The dissonance now exposed Most people in this country want to be free. We don't live in a country with an autocratic system of government, so most people have at least some glimpse of what it means to be free. Think about what being free feels like for a second. It means you're able to pursue your own dreams and assemble peacefully. It means you're able to speak freely and have your day be relatively unintruded by the influence of institutions. You are able to be yourself and express yourself. It means you have due process of law if you break the rules or are accused of wrongdoing.
Now think of what life is like in a large corporation. It's not at all free. Instead of pursuing what you want, you do exactly what your boss tells you to do for fear that you'll lose your job. You don't really have the ability to express yourself unless you have a lot of power or authority in the organization. You are constantly bombarded by doing the stuff your boss doesn't want to do. Depending on who you are or what your connections are you get preferential treatment by authority holders in the organization (you don't get due process). No, corporate life today is anything but being about freedom. On the contrary, corporate life is all about control.
This is why employees are leaving corporates in droves: they don't want to be controlled, they want to be free.
Running corporations with a controlling mindset used to fly because employees had no viable alternatives elsewhere in the job market. Small firms didn't really have as much impact on the world as they are able to now. Small firms weren't stable and they didn't provide opportunities to learn and have that learning be viewed as legitimate by other companies. It was difficult to access networks of people, resources, or customers unless you were a big firm. As you can see, even just a few decades ago, smaller firms provided much less value to employees than they now can.
That dissonance - that corporations often operate like autocracies in a society motivated by the pursuit freedom - is now exposed. Not working for a corporation is now a legitimate choice. It's easier to find smaller firms or start your own business. People now have the capability to tap into global networks of ideas and support which gives them a safety net to lean on if things go badly. People can now move (literally) across the world more freely. Potential employees are no longer stuck. That's why people with a lot of talent (and even people that aren't blessed with a lot of pedigree) are doing something different - they don't really have to work for corporations anymore.
The punch line The fact of the matter is that corporations that want to recruit talented people won't be able to operate as autocracies for much longer.
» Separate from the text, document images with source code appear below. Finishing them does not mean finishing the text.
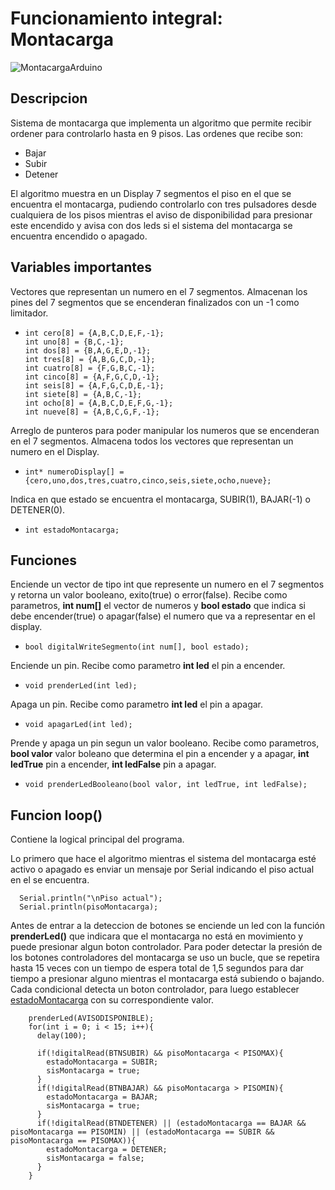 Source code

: # Funcionamiento integral: Montacarga
![MontacargaArduino](https://github.com/LeandroLDD/ExamenPractico_LeandroDominguez_SPD/assets/104798622/5c8e7a29-1d5b-4874-96c2-0b73b528d956)

## Descripcion
Sistema de montacarga que implementa un algoritmo que permite recibir ordener para controlarlo hasta en 9 pisos. Las ordenes que recibe son:
- Bajar
- Subir
- Detener

El algoritmo muestra en un Display 7 segmentos el piso en el que se encuentra el montacarga, pudiendo controlarlo con tres pulsadores desde cualquiera de los pisos mientras el aviso de disponibilidad para presionar este encendido y avisa con dos leds si el sistema del montacarga se encuentra encendido o apagado.

## Variables importantes
Vectores que representan un numero en el 7 segmentos. Almacenan los pines del 7 segmentos que se encenderan finalizados con un -1 como limitador.
-     int cero[8] = {A,B,C,D,E,F,-1};
      int uno[8] = {B,C,-1};
      int dos[8] = {B,A,G,E,D,-1};
      int tres[8] = {A,B,G,C,D,-1};
      int cuatro[8] = {F,G,B,C,-1};
      int cinco[8] = {A,F,G,C,D,-1};
      int seis[8] = {A,F,G,C,D,E,-1};
      int siete[8] = {A,B,C,-1};
      int ocho[8] = {A,B,C,D,E,F,G,-1};
      int nueve[8] = {A,B,C,G,F,-1};

Arreglo de punteros para poder manipular los numeros que se encenderan en el 7 segmentos. Almacena todos los vectores que representan un numero en el Display.
-     int* numeroDisplay[] = {cero,uno,dos,tres,cuatro,cinco,seis,siete,ocho,nueve};

<a id="estadoMontacarga"></a>
Indica en que estado se encuentra el montacarga, SUBIR(1), BAJAR(-1) o DETENER(0).
-     int estadoMontacarga;

## Funciones

Enciende un vector de tipo int que represente un numero en el 7 segmentos y retorna un valor booleano, exito(true) o error(false).
Recibe como parametros, **int num[]** el vector de numeros y **bool estado** que indica si debe encender(true) o apagar(false) el numero que va a representar en el display.
-     bool digitalWriteSegmento(int num[], bool estado);

Enciende un pin.
Recibe como parametro **int led** el pin a encender.
-     void prenderLed(int led);

Apaga un pin.
Recibe como parametro **int led** el pin a apagar.
-     void apagarLed(int led);

Prende y apaga un pin segun un valor booleano.
Recibe como parametros, **bool valor** valor boleano que determina el pin a encender y a apagar, **int ledTrue** pin a encender, **int ledFalse** pin a apagar.
-     void prenderLedBooleano(bool valor, int ledTrue, int ledFalse);

## Funcion loop()
Contiene la logical principal del programa.

Lo primero que hace el algoritmo mientras el sistema del montacarga esté activo o apagado es enviar un mensaje por Serial indicando el piso actual en el se encuentra.

      Serial.println("\nPiso actual");
      Serial.println(pisoMontacarga);

Antes de entrar a la deteccion de botones se enciende un led con la función **prenderLed()** que indicara que el montacarga no está en movimiento y puede presionar algun boton controlador.
Para poder detectar la presión de los botones controladores del montacarga se uso un bucle, que se repetira hasta 15 veces con un tiempo de espera total de 1,5 segundos para dar tiempo a presionar alguno mientras el montacarga está subiendo o bajando. Cada condicional detecta un boton controlador, para luego establecer [estadoMontacarga](#estadoMontacarga) con su correspondiente valor.

        prenderLed(AVISODISPONIBLE);
        for(int i = 0; i < 15; i++){
          delay(100);

          if(!digitalRead(BTNSUBIR) && pisoMontacarga < PISOMAX){
            estadoMontacarga = SUBIR;
            sisMontacarga = true;
          }
          if(!digitalRead(BTNBAJAR) && pisoMontacarga > PISOMIN){
            estadoMontacarga = BAJAR;
            sisMontacarga = true;
          }
          if(!digitalRead(BTNDETENER) || (estadoMontacarga == BAJAR && pisoMontacarga == PISOMIN) || (estadoMontacarga == SUBIR && pisoMontacarga == PISOMAX)){
            estadoMontacarga = DETENER;
            sisMontacarga = false;
          }
        }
Many corporations are already starting to change. But it's not just about tech sector or startup perks, that won't be an antidote for long because it's a superficial change. Corporations instead have to fundamentally change their assumptions about their employees - they're not robots you program, they are assets that you have to garden and groom to unleash their full potential. Corporations have to stop being autocracies.
If corporations don't shed their autocratic roots, the corporate dream will continue to fade. And then, things will really get interesting.